In the last year, small businesses en masse have been pushed to the brink.
Natural disasters like the deadly flooding in West Virginia or civil unrest that’s spilled into the streets often force small businesses to close their doors or, at the very least, severely hamper their ability to do business as usual.
The longer a small business goes without conducting routine business, the closer they get to shutting their doors for good. To be exact, the average small business has just 27 days of cash buffer on hand at any given time.
That’s according to data gathered by JP Morgan Chase as part of its “Cash is King: Flows, Balances, and Buffer Days” study.
The study was possible thanks to data JP Morgan Chase gathered from 470 million anonymized and aggregated transactions conducted by 597,000 small businesses from February to October 2015.
A reserve of just 27 days means most small businesses are operating on a month-to-month leash.
Further, the data reveals that about half of all small businesses have between a month and two months of cash reserve.

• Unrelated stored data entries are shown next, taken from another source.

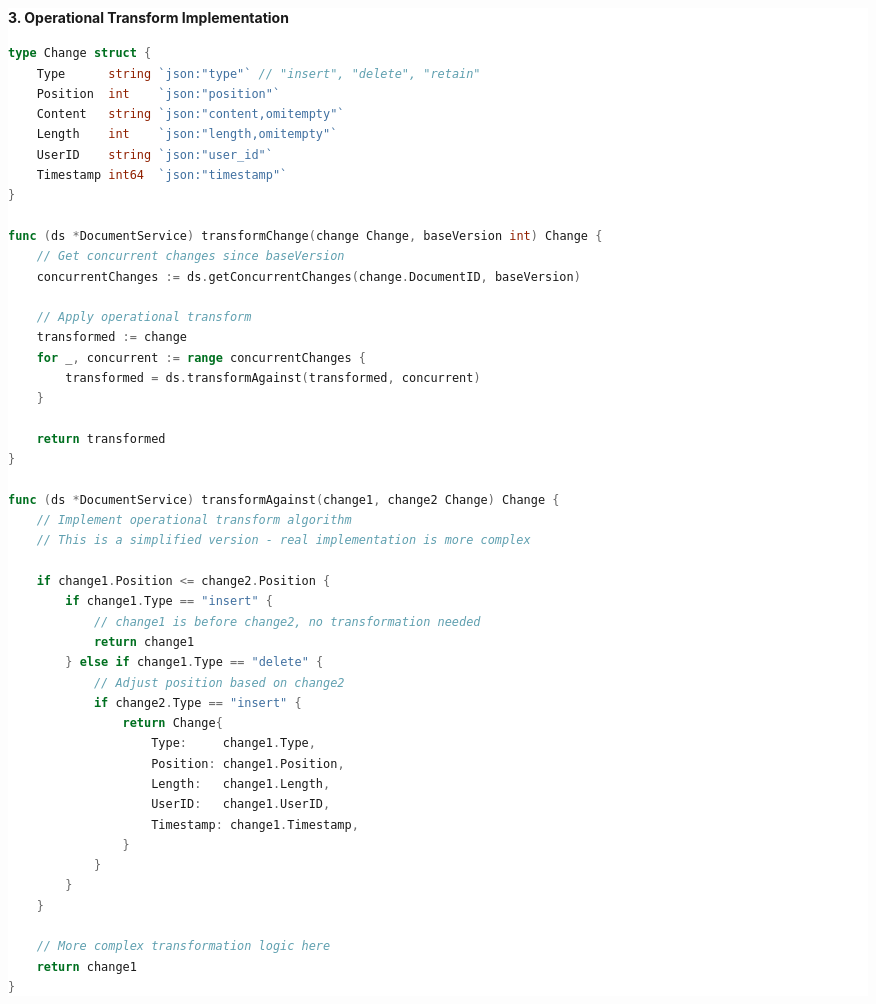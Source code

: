 **3. Operational Transform Implementation**

```go
type Change struct {
    Type      string `json:"type"` // "insert", "delete", "retain"
    Position  int    `json:"position"`
    Content   string `json:"content,omitempty"`
    Length    int    `json:"length,omitempty"`
    UserID    string `json:"user_id"`
    Timestamp int64  `json:"timestamp"`
}

func (ds *DocumentService) transformChange(change Change, baseVersion int) Change {
    // Get concurrent changes since baseVersion
    concurrentChanges := ds.getConcurrentChanges(change.DocumentID, baseVersion)

    // Apply operational transform
    transformed := change
    for _, concurrent := range concurrentChanges {
        transformed = ds.transformAgainst(transformed, concurrent)
    }

    return transformed
}

func (ds *DocumentService) transformAgainst(change1, change2 Change) Change {
    // Implement operational transform algorithm
    // This is a simplified version - real implementation is more complex

    if change1.Position <= change2.Position {
        if change1.Type == "insert" {
            // change1 is before change2, no transformation needed
            return change1
        } else if change1.Type == "delete" {
            // Adjust position based on change2
            if change2.Type == "insert" {
                return Change{
                    Type:     change1.Type,
                    Position: change1.Position,
                    Length:   change1.Length,
                    UserID:   change1.UserID,
                    Timestamp: change1.Timestamp,
                }
            }
        }
    }

    // More complex transformation logic here
    return change1
}
```
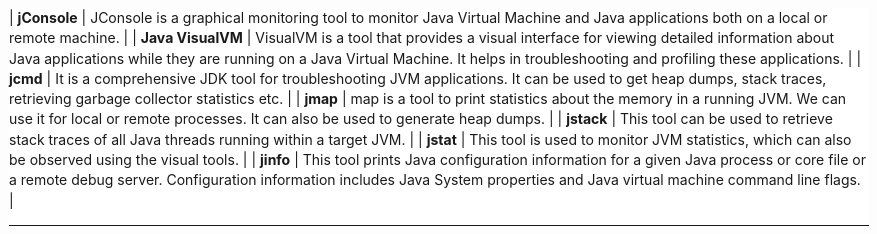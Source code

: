 | **jConsole** | JConsole is a graphical monitoring tool to monitor Java Virtual Machine and Java applications both on a local or remote machine. |
| **Java VisualVM** | VisualVM is a tool that provides a visual interface for viewing detailed information about Java applications while they are running on a Java Virtual Machine. It helps in troubleshooting and profiling these applications. |
| **jcmd** | It is a comprehensive JDK tool for troubleshooting JVM applications. It can be used to get heap dumps, stack traces, retrieving garbage collector statistics etc. |
| **jmap** | map is a tool to print statistics about the memory in a running JVM. We can use it for local or remote processes. It can also be used to generate heap dumps. |
| **jstack** | This tool can be used to retrieve stack traces of all Java threads running within a target JVM. |
| **jstat** | This tool is used to monitor JVM statistics, which can also be observed using the visual tools. |
| **jinfo** | This tool prints Java configuration information for a given Java process or core file or a remote debug server. Configuration information includes Java System properties and Java virtual machine command line flags. |

---

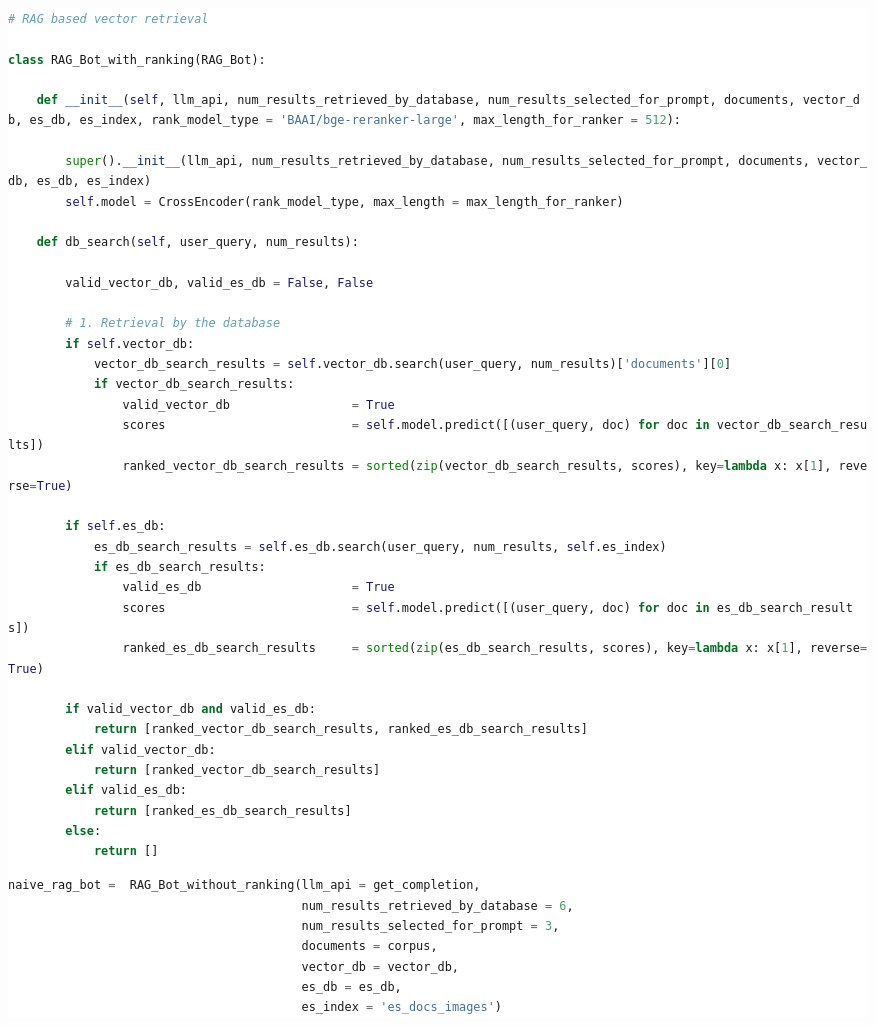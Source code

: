 
```python
# RAG based vector retrieval

class RAG_Bot_with_ranking(RAG_Bot):

    def __init__(self, llm_api, num_results_retrieved_by_database, num_results_selected_for_prompt, documents, vector_db, es_db, es_index, rank_model_type = 'BAAI/bge-reranker-large', max_length_for_ranker = 512):

        super().__init__(llm_api, num_results_retrieved_by_database, num_results_selected_for_prompt, documents, vector_db, es_db, es_index)
        self.model = CrossEncoder(rank_model_type, max_length = max_length_for_ranker)

    def db_search(self, user_query, num_results):

        valid_vector_db, valid_es_db = False, False
        
        # 1. Retrieval by the database
        if self.vector_db:
            vector_db_search_results = self.vector_db.search(user_query, num_results)['documents'][0]
            if vector_db_search_results:
                valid_vector_db                 = True
                scores                          = self.model.predict([(user_query, doc) for doc in vector_db_search_results])
                ranked_vector_db_search_results = sorted(zip(vector_db_search_results, scores), key=lambda x: x[1], reverse=True)

        if self.es_db:
            es_db_search_results = self.es_db.search(user_query, num_results, self.es_index)
            if es_db_search_results:
                valid_es_db                     = True
                scores                          = self.model.predict([(user_query, doc) for doc in es_db_search_results])
                ranked_es_db_search_results     = sorted(zip(es_db_search_results, scores), key=lambda x: x[1], reverse=True)

        if valid_vector_db and valid_es_db:
            return [ranked_vector_db_search_results, ranked_es_db_search_results] 
        elif valid_vector_db:
            return [ranked_vector_db_search_results]
        elif valid_es_db:
            return [ranked_es_db_search_results]
        else:
            return []

```


```python
naive_rag_bot =  RAG_Bot_without_ranking(llm_api = get_completion,
                                         num_results_retrieved_by_database = 6,
                                         num_results_selected_for_prompt = 3,
                                         documents = corpus,
                                         vector_db = vector_db,
                                         es_db = es_db,
                                         es_index = 'es_docs_images')
```
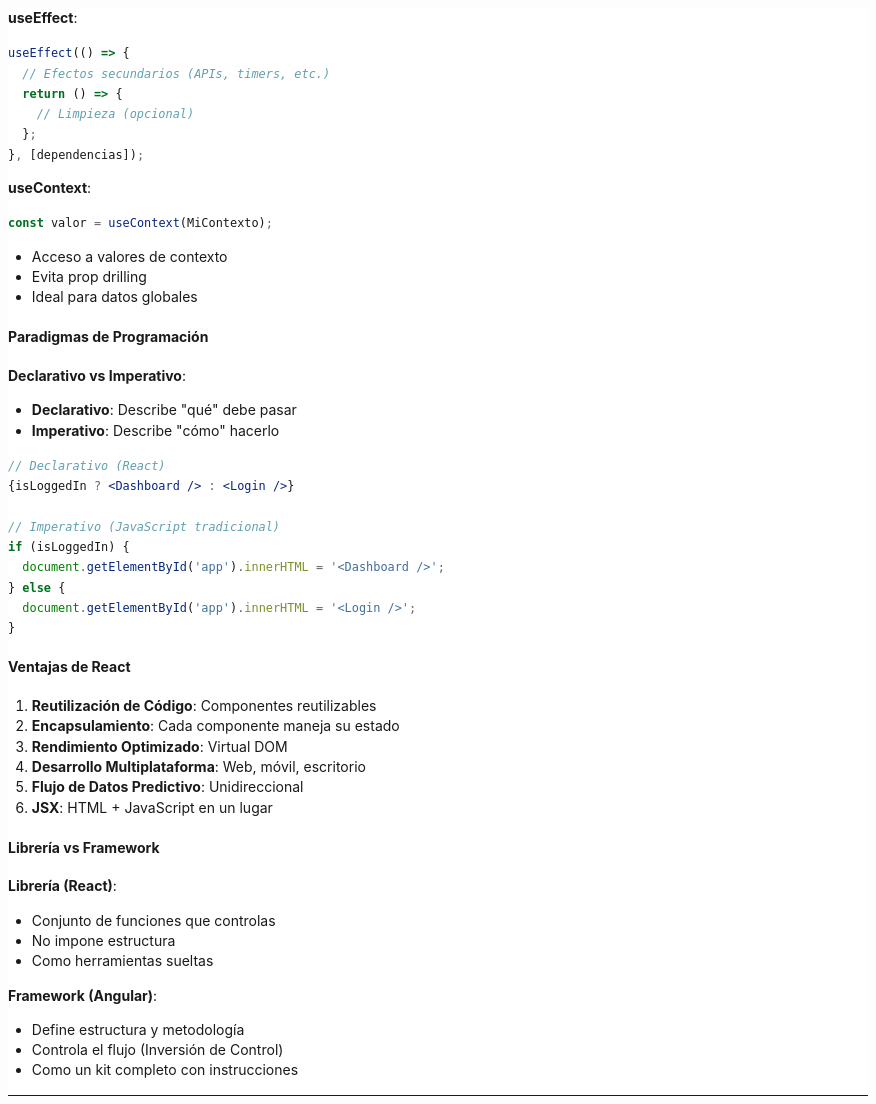 **useEffect**:
```jsx
useEffect(() => {
  // Efectos secundarios (APIs, timers, etc.)
  return () => {
    // Limpieza (opcional)
  };
}, [dependencias]);
```

**useContext**:
```jsx
const valor = useContext(MiContexto);
```
- Acceso a valores de contexto
- Evita prop drilling
- Ideal para datos globales

#### Paradigmas de Programación

**Declarativo vs Imperativo**:
- **Declarativo**: Describe "qué" debe pasar
- **Imperativo**: Describe "cómo" hacerlo

```jsx
// Declarativo (React)
{isLoggedIn ? <Dashboard /> : <Login />}

// Imperativo (JavaScript tradicional)
if (isLoggedIn) {
  document.getElementById('app').innerHTML = '<Dashboard />';
} else {
  document.getElementById('app').innerHTML = '<Login />';
}
```

#### Ventajas de React
1. **Reutilización de Código**: Componentes reutilizables
2. **Encapsulamiento**: Cada componente maneja su estado
3. **Rendimiento Optimizado**: Virtual DOM
4. **Desarrollo Multiplataforma**: Web, móvil, escritorio
5. **Flujo de Datos Predictivo**: Unidireccional
6. **JSX**: HTML + JavaScript en un lugar

#### Librería vs Framework
**Librería (React)**:
- Conjunto de funciones que controlas
- No impone estructura
- Como herramientas sueltas

**Framework (Angular)**:
- Define estructura y metodología
- Controla el flujo (Inversión de Control)
- Como un kit completo con instrucciones

---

Only one-quarter of small businesses hold a cash reserve of more than two months and another quarter are surviving quite perilously. The study shows that 25 percent of businesses have reserves that’ll last less than 2 weeks.
A Look at the Small Business Cash Reserves Crisis
“It is well known that small businesses are a critical driver of economic growth, but the consistency of their growth is in question if they’re living month-to-month. Before today, we had an incomplete view of the health of the small business sector,” said Diana Farrell, President and CEO of the JPMorgan Chase Institute. “Our data provides a new and more complete picture of small businesses and helps advocates develop policies to support their long-term growth.”
Here are some of the key takeaways from the JP Morgan Chase data:
Though the actual amount of cash varies by industry — starkly in some cases — small businesses across the board, on average, have about equal cash outflow and inflows daily. That makes it fairly difficult to build up any sort of reserve.
It seems that the likelihood that your small business will be interrupted for an extended period of time grows more every day. Perhaps that’s cliche or presumptuous but preparing for that proverbial rainy day or rainy month, in this case, seems like a good idea.
Outside of the disaster or tumult, other events could cause your business to stay closed for a longer period of time. The worst part of an unexpected disaster is that it’s — well — unexpected.
Knowing this, it’s imperative for small business owners to prepare for times like this immediately. Since it’s difficult to save cash, any sort of windfall or even just a brisk business day should have small business owners putting some cash aside in case of trouble.